The Effect of the CYP1A1*2A Allele on Colorectal Cancer Susceptibility in a British Population

Aim: Colorectal cancer (CRC) is a major health problem despite recent improvements in overall survival rates. Genetic polymorphisms affecting carcinogen biotransformation or DNA repair play pivotal roles in the carcinogenesis process. CYP1A1*2A (6235 T/C, rs4646903, Mspl) is thought to be associated with an increased risk of CRC because of its role in metabolic activation of polycyclic aromatic hydrocarbons; however, the results of previous studies are conflicting.
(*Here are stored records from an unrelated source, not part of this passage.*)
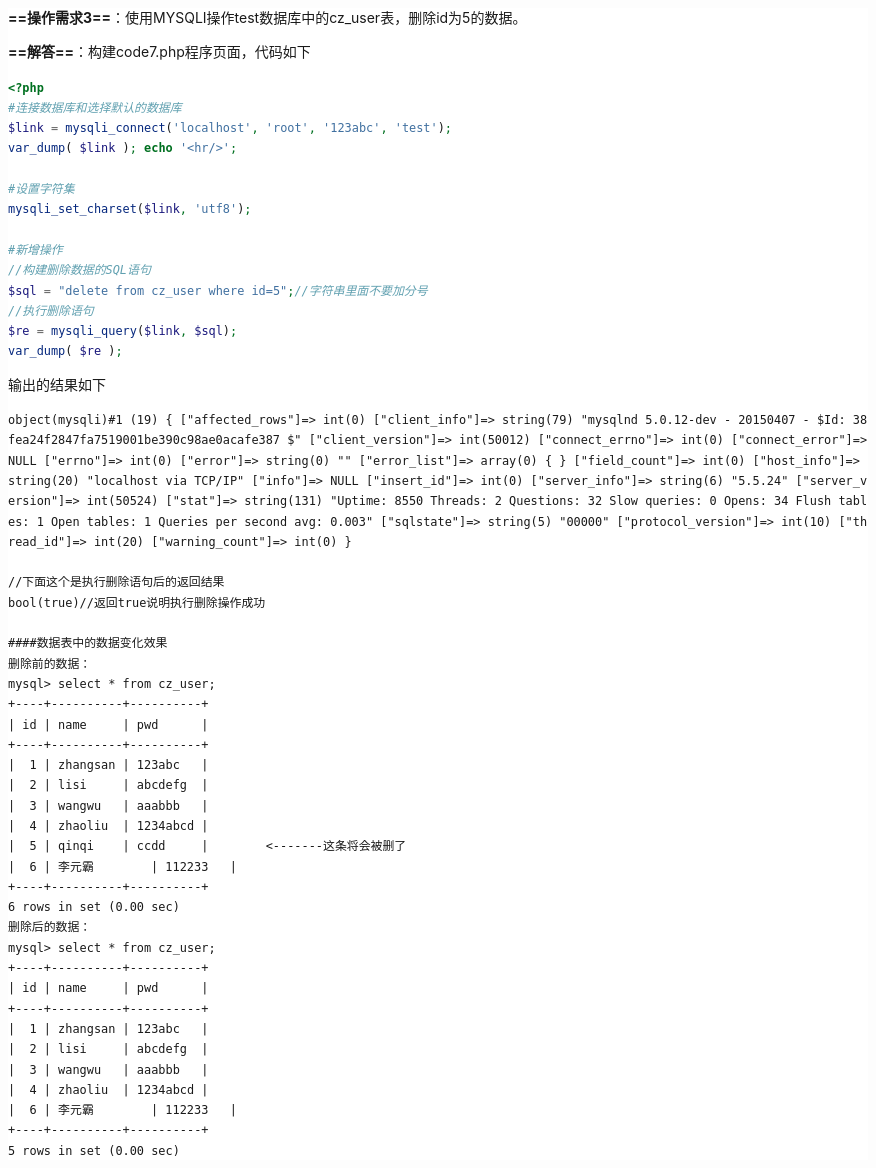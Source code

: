 

**==操作需求3==**：使用MYSQLI操作test数据库中的cz_user表，删除id为5的数据。

**==解答==**：构建code7.php程序页面，代码如下

```php
<?php
#连接数据库和选择默认的数据库
$link = mysqli_connect('localhost', 'root', '123abc', 'test');
var_dump( $link ); echo '<hr/>';

#设置字符集
mysqli_set_charset($link, 'utf8');

#新增操作
//构建删除数据的SQL语句
$sql = "delete from cz_user where id=5";//字符串里面不要加分号
//执行删除语句
$re = mysqli_query($link, $sql);
var_dump( $re ); 
```

输出的结果如下

```mysql
object(mysqli)#1 (19) { ["affected_rows"]=> int(0) ["client_info"]=> string(79) "mysqlnd 5.0.12-dev - 20150407 - $Id: 38fea24f2847fa7519001be390c98ae0acafe387 $" ["client_version"]=> int(50012) ["connect_errno"]=> int(0) ["connect_error"]=> NULL ["errno"]=> int(0) ["error"]=> string(0) "" ["error_list"]=> array(0) { } ["field_count"]=> int(0) ["host_info"]=> string(20) "localhost via TCP/IP" ["info"]=> NULL ["insert_id"]=> int(0) ["server_info"]=> string(6) "5.5.24" ["server_version"]=> int(50524) ["stat"]=> string(131) "Uptime: 8550 Threads: 2 Questions: 32 Slow queries: 0 Opens: 34 Flush tables: 1 Open tables: 1 Queries per second avg: 0.003" ["sqlstate"]=> string(5) "00000" ["protocol_version"]=> int(10) ["thread_id"]=> int(20) ["warning_count"]=> int(0) }

//下面这个是执行删除语句后的返回结果
bool(true)//返回true说明执行删除操作成功

####数据表中的数据变化效果
删除前的数据：
mysql> select * from cz_user;
+----+----------+----------+
| id | name     | pwd      |
+----+----------+----------+
|  1 | zhangsan | 123abc   |
|  2 | lisi     | abcdefg  |
|  3 | wangwu   | aaabbb   |
|  4 | zhaoliu  | 1234abcd |
|  5 | qinqi    | ccdd     |        <-------这条将会被删了
|  6 | 李元霸        | 112233   |
+----+----------+----------+
6 rows in set (0.00 sec)
删除后的数据：
mysql> select * from cz_user;
+----+----------+----------+
| id | name     | pwd      |
+----+----------+----------+
|  1 | zhangsan | 123abc   |
|  2 | lisi     | abcdefg  |
|  3 | wangwu   | aaabbb   |
|  4 | zhaoliu  | 1234abcd |
|  6 | 李元霸        | 112233   |
+----+----------+----------+
5 rows in set (0.00 sec)

```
In this study, a possible association between the CYP1A1*2A allele and CRC and the effect of cigarette smoking on this risk were examined in a British population. Material and Methods: A prospective case control study including 200 cases and 254 age-and-sex-matched controls was conducted with British participants from the north-east of England. Genotyping of the CYP1A1*2A allele was performed using the polymerase chain reaction restriction fragment length polymorphism (PCR-RFLP) method. Results: CYP1A1*2A was not associated with CRC development (OR = 1.566; 95% confidence interval [CI] = 0.90-2.73; p = 0.12). However, it was observed that C allele-carrying individuals who had smoked within the past 5 years had a significant risk of CRC (OR = 2.28; 95% CI = 1.07-4.86; p = 0.043). Conclusion: These data are of interest in understanding CRC etiology and identifying an individual's risk of developing CRC. However, a full evaluation of an association between CYP1A1*2A and cancer susceptibility in Europeans is difficult and will require a larger number of participants.